YukonU aims to bring training videos to future water treatment operators across Canada


John Widney can’t help but smile as he talks about the way students studying to be water treatment operators are being taught today.

“It would have been an easier learning process that’s for sure,” said Widney.

Widney is an instructor in the wastewater operator program at Yukon University in Whitehorse.

That process he’s referring to is a new learning tool the university is developing in partnership with the Calgary NGO Water Movement.

A QR code on a piece of equipment. (George Maratos/CBC)

For the past week Widney and Bita Malekian, a Water Movement ambassador, have been stationed in the university’s mobile water treatment plant, applying QR codes to various pieces of equipment. 

Each one of the codes will eventually be connected to a different YouTube video, available in an online learning library.

“What we’ve been doing is filming John the expert,” said Malekian. “The students just open their phone and scan it over the QR code and they are taken to the training video.”

Young woman, smiling.
Bita Malekian is an ambassador with the Calgary-based Water Movement. (George Maratos/CBC)

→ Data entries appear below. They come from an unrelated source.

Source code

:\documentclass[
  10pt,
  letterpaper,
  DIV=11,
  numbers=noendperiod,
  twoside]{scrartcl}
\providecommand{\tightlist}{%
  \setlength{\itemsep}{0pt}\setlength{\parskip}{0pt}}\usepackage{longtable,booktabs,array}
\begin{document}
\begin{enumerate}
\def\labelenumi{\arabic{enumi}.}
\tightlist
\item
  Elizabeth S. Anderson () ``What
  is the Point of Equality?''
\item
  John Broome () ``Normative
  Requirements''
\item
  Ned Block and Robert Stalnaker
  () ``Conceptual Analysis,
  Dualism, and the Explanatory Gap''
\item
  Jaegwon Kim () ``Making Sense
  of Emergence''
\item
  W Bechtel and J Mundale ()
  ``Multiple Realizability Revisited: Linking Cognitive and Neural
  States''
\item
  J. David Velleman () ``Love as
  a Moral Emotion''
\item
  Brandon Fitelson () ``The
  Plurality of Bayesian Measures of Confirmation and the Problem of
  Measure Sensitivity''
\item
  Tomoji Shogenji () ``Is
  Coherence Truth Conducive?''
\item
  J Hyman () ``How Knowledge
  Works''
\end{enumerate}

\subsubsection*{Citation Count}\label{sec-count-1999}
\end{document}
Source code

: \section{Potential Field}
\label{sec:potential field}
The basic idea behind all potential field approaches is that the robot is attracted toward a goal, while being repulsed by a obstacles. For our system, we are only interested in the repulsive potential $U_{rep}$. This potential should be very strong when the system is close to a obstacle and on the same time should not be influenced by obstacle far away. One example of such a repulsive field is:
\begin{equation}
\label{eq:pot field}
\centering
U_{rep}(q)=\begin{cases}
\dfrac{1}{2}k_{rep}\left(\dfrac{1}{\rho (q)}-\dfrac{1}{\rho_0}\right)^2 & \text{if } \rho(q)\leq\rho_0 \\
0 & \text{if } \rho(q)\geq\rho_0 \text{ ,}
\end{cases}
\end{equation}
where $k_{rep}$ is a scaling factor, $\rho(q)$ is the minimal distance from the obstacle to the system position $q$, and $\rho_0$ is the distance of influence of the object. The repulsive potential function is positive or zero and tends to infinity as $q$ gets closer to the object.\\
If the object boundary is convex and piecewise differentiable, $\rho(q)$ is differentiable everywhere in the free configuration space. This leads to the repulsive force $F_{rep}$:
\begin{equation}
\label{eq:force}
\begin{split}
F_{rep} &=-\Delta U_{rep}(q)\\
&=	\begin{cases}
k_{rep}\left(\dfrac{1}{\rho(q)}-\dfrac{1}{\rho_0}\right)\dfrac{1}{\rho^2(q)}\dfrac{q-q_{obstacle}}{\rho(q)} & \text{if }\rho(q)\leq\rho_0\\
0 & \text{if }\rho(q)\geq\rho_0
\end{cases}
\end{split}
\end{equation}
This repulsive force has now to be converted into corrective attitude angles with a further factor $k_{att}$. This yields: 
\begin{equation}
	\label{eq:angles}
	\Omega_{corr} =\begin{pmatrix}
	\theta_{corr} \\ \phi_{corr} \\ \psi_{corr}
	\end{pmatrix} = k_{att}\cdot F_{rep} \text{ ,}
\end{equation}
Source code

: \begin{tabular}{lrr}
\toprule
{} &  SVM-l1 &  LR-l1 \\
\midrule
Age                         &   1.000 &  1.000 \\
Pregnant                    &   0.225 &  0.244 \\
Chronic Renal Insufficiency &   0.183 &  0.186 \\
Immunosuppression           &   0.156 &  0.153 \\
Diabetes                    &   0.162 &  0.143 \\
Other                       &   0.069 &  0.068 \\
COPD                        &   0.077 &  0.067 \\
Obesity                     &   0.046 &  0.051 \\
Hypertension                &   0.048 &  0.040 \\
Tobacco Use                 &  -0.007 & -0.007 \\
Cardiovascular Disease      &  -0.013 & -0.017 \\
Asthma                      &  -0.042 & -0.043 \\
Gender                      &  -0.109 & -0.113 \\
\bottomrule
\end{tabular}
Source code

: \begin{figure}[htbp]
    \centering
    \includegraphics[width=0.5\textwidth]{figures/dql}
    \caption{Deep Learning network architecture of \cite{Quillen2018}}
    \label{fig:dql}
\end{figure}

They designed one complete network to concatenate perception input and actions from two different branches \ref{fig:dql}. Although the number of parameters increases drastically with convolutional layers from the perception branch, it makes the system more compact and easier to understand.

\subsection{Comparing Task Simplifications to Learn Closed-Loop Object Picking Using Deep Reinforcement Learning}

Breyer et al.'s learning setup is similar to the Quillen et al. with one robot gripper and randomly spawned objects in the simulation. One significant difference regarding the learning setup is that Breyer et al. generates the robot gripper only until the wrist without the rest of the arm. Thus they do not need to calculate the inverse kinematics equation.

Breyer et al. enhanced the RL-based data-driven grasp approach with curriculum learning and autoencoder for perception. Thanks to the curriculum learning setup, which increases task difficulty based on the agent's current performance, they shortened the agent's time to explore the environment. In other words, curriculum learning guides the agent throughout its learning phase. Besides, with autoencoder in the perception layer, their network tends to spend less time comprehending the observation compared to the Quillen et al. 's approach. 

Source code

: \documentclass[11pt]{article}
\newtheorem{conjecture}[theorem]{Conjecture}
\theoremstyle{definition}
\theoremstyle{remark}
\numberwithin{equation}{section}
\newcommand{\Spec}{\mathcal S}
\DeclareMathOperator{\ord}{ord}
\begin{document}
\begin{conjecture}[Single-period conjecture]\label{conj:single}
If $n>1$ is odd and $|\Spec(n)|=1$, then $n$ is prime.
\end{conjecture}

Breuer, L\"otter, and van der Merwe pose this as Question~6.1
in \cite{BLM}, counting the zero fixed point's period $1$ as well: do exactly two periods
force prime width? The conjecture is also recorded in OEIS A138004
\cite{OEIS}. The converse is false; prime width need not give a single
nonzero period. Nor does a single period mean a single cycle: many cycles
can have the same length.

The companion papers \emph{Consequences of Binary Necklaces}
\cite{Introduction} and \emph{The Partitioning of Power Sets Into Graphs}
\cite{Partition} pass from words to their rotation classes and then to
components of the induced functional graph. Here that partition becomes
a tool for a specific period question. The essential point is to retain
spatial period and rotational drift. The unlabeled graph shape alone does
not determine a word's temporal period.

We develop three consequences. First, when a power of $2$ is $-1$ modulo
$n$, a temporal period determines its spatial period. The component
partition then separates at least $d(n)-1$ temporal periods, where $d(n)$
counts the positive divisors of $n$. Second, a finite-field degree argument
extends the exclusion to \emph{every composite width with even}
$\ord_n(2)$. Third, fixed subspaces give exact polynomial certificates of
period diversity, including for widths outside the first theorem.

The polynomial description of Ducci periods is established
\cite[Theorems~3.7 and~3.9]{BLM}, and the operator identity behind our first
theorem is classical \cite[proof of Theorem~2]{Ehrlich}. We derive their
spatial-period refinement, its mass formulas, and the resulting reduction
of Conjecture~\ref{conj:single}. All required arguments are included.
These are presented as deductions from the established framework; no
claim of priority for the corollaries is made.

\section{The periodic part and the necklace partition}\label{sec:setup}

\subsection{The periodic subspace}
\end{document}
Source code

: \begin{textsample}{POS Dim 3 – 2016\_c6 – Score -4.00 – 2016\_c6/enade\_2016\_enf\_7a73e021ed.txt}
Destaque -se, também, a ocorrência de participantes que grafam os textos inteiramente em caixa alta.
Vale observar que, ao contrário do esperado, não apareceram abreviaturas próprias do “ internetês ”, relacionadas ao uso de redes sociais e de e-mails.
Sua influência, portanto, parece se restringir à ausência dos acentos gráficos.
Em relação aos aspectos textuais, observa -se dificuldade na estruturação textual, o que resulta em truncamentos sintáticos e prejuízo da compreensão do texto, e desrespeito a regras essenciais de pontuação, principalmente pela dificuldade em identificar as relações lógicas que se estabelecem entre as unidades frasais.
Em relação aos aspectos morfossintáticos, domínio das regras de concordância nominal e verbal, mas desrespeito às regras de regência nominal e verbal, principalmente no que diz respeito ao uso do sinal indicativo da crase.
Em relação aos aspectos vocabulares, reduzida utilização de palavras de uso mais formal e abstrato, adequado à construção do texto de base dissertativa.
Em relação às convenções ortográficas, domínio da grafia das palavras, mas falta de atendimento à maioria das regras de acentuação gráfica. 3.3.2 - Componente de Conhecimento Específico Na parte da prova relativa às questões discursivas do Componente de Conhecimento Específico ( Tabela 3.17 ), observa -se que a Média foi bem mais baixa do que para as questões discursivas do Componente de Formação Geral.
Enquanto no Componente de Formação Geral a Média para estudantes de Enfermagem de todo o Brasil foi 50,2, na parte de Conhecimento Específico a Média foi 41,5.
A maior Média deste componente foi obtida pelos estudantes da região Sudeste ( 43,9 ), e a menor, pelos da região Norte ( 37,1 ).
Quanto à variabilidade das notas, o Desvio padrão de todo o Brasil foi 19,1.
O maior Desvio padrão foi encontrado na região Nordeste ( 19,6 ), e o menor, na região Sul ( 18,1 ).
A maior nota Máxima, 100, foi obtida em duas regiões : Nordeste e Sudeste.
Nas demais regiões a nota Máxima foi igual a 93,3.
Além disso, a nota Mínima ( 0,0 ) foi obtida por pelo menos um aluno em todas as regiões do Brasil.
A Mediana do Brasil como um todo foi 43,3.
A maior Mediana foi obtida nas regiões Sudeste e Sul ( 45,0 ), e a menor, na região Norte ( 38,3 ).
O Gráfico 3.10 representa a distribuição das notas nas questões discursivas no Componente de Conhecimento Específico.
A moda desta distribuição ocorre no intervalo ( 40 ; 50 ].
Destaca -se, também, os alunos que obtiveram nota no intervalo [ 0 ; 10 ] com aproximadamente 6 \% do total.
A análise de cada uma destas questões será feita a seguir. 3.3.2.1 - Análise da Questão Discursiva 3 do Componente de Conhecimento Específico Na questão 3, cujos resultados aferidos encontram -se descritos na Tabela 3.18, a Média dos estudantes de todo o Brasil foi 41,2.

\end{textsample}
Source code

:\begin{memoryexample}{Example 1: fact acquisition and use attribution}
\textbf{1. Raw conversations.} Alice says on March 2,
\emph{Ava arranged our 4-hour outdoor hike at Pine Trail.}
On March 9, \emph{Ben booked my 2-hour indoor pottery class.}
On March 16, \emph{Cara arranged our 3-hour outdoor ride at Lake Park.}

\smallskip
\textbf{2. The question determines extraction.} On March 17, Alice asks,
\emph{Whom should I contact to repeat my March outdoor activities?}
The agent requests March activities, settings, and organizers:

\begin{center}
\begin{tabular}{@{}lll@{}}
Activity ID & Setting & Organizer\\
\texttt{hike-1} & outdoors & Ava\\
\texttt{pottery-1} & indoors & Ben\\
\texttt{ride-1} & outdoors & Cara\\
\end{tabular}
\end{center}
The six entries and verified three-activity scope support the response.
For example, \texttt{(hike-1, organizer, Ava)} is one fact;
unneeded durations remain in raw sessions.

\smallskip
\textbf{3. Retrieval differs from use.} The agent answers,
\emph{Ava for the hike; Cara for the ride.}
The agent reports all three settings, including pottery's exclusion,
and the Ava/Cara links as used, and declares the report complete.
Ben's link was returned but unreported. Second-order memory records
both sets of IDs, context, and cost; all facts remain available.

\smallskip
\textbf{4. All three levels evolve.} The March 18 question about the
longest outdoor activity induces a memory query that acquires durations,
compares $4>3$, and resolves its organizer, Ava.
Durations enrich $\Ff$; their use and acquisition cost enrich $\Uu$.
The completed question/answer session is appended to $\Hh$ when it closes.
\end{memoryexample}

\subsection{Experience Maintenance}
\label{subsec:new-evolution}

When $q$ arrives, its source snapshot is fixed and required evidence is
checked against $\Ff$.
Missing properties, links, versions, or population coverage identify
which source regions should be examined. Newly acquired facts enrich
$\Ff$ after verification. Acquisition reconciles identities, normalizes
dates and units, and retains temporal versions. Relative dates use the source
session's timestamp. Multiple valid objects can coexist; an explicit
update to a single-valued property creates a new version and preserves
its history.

In total about 20 different videos are being created.

“It’s actually been quite the neat experience recording all the videos,” said Widney. “It’s a bit nerve-wracking to be on camera but I don’t mind because it’s a really good project, and important.”

‘Short-handed all around’

The new way of teaching could not come at a better time.

Widney, who’s worked in the industry for 20 years and operates a plant himself, estimates that only 10 per cent of water treatment jobs in the Yukon are staffed.

“Every plant that I’ve been into, they are all always looking for more operators, from the big city of Whitehorse to the village of Haines Junction to my little subdivision in the middle of nowhere — it’s short-handed all around,” said Widney.

“The water industry is so huge and it will never stop, we’ll always need water treatment for as long as we are on this planet.”

Someone holds an iPhone over a QR code sticker on a piece of equipment.
Help is just a website away for future water treatment plant operators. (George Maratos/CBC)

Once the videos created in the Yukon are complete, they will be added to Water Movement’s website.

Malekian says the intention is to provide the knowledge via their online library to whomever wants it, with the big goal being more Indigenous water operators and through that, clean water for all Canadians.

“It’s really a national shame that we still have 33 long-term water advisories in Canada,” said Malekian. “Canada has one of the largest freshwater reserves and we still see so many First Nations without access to clean water.

“Indigenous water treatment operators are really the hidden heroes working to deliver clean water to their community, and any way we can support them and provide them with resources, we’re trying to fill that gap.”

The new training videos are expected to go live on Water Movement’s website this spring.